Ханна надулась, вжалась в угол и отвернулась к окну, чтобы никто не заметил ее мокрых глаз. «Опять он за свое! Всю жизнь пинает, хватит уже! Надоело», – мысленно взбунтовалась Ханна.
Сколько она себя помнила, все время старалась заслужить папино одобрение и похвалу. Самыми обидными были замечания о полноте и постоянные сравнения с другими девочками. Эти сравнения возникали где и когда угодно. Стоило ей, например, показать школьную фотографию, как он тут же тыкал пальцем в какую-нибудь худышку и ставил ее в пример Ханне. Даже если он молчал, она замечала, как на прогулках он приклеивается взглядом к хорошеньким тоненьким девочкам. Она часто плакала, но ничего не могла с собой поделать. Разные способы голодания, вплоть до отказа от школьных обедов, приводили к обморочным состояниям. Докторам не нравились ее анализы, и они предупреждали об угрозе развития диабета. На уроках физкультуры Ханна честно старалась не отставать от самых спортивных ребят, но быстро уставала и сильно потела. Вес не уменьшался, зато аппетит становился зверским. Борьба с постоянным голодом лишала ее обычных детских радостей, интереса к окружающему миру и даже сна. Характер ее портился, она ходила вечно хмурой и сонной. Всего бы этого не было, если бы не цель – стать самой лучшей и самой красивой в глазах любимого папы, ее идеала мужской привлекательности. Был еще один путь – удивить его своими талантами, поэтому она очень добросовестно и усердно занималась музыкой. Но и тут ничего не вышло. Папа все время раздражался, когда приходилось разучивать то, что задавали в музыкальной школе. Любимая его присказка была про природу, которая на дочери отдыхает. Маленькая Ханка не понимала ее значения и думала, что это вроде комплимента: отдыхает – значит, хорошо. Когда ей растолковали, она опять, как всегда, тихо рыдала в подушку, чтобы папа не заметил и не называл нюней. Желание бросить музыкальные занятия никто из родителей не встретил в штыки. Не хочешь – не надо, не тот случай. Занятия она бросила, но музыку нет – она стала ее постоянным спутником. Музыка заменила ей подруг, даже телевизор и компьютер. Ханна слушала все подряд, как иные по молодости читают все подряд, без разбору. Можно сказать, что музыка заменила ей книги тоже. В звуках было много всего – веселье и печаль, счастье и горе, а вот в словах – не всегда. В книгах надо было кому-то сочувствовать, видеть те картины, которые видел автор, а музыка рождала то, что никто бы не смог выразить, только она сама. С ней они были один на один.

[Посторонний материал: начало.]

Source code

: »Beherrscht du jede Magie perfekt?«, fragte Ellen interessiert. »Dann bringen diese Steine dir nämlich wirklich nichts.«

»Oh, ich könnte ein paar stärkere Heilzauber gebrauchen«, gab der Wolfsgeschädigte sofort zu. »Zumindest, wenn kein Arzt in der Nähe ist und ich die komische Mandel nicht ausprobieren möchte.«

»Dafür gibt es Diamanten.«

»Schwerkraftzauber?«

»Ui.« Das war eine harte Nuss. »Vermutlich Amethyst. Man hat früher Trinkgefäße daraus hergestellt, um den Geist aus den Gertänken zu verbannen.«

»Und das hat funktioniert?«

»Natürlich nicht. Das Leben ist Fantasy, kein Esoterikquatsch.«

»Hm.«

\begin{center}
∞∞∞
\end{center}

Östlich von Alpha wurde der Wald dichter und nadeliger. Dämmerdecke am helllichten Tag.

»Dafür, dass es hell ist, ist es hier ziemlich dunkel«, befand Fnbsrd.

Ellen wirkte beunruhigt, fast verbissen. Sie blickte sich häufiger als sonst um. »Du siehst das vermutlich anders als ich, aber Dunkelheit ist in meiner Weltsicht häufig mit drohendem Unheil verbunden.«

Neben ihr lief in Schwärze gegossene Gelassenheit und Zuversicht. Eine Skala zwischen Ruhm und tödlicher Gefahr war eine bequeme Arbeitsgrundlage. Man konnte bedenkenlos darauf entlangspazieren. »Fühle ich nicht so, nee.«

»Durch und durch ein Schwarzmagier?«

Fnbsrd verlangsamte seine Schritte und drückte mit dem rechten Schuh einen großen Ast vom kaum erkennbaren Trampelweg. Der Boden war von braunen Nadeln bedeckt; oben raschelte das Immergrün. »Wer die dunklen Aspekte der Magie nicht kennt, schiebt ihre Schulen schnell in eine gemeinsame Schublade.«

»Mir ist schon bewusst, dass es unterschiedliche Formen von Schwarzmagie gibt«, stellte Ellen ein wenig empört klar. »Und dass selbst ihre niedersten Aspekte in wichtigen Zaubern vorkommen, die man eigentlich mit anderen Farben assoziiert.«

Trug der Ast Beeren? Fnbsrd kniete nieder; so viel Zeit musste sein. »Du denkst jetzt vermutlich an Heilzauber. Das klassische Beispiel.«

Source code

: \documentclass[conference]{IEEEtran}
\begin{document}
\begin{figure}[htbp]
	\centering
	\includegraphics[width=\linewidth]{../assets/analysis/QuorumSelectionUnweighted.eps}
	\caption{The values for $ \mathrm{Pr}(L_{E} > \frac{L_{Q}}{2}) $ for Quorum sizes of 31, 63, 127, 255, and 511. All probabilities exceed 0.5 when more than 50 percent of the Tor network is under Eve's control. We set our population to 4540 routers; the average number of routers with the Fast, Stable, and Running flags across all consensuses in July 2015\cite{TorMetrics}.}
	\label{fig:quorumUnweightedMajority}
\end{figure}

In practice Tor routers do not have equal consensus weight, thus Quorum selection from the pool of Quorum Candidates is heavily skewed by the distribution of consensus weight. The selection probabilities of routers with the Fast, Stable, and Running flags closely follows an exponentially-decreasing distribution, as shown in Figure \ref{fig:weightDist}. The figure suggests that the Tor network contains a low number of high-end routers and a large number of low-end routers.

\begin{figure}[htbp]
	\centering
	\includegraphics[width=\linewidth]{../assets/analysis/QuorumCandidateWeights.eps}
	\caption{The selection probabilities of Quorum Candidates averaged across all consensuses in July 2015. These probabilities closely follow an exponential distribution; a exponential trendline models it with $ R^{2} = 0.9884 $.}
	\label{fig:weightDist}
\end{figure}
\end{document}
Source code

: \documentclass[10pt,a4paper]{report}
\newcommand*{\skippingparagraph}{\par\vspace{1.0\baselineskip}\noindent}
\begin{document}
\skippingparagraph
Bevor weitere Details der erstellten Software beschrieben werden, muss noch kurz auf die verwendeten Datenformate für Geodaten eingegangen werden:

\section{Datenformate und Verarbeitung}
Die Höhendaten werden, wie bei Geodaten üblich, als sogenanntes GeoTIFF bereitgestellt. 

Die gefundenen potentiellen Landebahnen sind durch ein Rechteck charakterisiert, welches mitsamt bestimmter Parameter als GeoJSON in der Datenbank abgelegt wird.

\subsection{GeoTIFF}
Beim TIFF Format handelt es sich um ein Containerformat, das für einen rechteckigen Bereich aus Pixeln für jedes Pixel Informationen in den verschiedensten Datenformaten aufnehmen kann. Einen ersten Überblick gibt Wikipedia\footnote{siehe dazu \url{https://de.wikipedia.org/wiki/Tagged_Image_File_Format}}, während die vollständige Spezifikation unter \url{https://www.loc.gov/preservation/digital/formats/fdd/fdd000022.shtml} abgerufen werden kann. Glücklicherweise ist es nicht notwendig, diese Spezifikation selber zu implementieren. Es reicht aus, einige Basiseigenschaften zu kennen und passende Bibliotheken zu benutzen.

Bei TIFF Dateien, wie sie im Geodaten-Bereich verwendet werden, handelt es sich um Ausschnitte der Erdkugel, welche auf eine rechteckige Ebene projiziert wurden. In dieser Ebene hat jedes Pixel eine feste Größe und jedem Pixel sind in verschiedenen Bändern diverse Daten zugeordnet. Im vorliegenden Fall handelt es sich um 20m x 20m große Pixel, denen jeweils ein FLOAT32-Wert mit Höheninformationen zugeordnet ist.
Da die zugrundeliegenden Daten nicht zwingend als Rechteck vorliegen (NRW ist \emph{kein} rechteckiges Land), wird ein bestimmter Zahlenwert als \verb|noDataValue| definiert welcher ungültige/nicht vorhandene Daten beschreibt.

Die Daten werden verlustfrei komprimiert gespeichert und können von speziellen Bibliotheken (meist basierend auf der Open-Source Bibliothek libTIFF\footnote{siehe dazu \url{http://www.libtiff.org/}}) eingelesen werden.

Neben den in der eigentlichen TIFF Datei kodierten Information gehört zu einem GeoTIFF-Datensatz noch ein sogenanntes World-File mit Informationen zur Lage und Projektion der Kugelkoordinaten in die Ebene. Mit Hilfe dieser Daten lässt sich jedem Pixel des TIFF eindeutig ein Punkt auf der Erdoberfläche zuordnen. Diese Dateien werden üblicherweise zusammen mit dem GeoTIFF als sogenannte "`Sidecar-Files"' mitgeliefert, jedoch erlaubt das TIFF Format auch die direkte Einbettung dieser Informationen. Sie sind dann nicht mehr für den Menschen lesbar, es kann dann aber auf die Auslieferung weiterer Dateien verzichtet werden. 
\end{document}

Взрослея, Ханна начала понимать, что ее отец страдает в поисках утраченной музыки, и тихонько, по секрету от всех, сочиняла одну мелодию за другой, мечтая, что когда-нибудь она принесет их ему в подарок. Ханна представляла, как это будет: она вырастет и похудеет, ведь случается же, что девочки перерастают свою подростковую неуклюжесть, распустит по плечам свои роскошные волосы и сядет к роялю. Папа услышит все, что годами сочиняла и записывала его дочь, и не поверит своим ушам.
Эту картинку, как кино, она прокручивала в голове много раз и сейчас, уткнувшись носом в темное стекло автомобиля, представляла себя взрослой красавицей, и всякий раз та, воображаемая Ханна, была с красной розой в черных, как смоль, волосах. Тому было свое объяснение. Ей было лет пять, и самым любимым занятием была игра в лошадку. Она взбиралась на папины колени и подпрыгивала, радостно вереща от ожидания, что сейчас произойдет самое захватывающее дух действо – папа разведет ноги, и она свалится с «лошадки» на пол с криками: «Тпрру! Приехали!»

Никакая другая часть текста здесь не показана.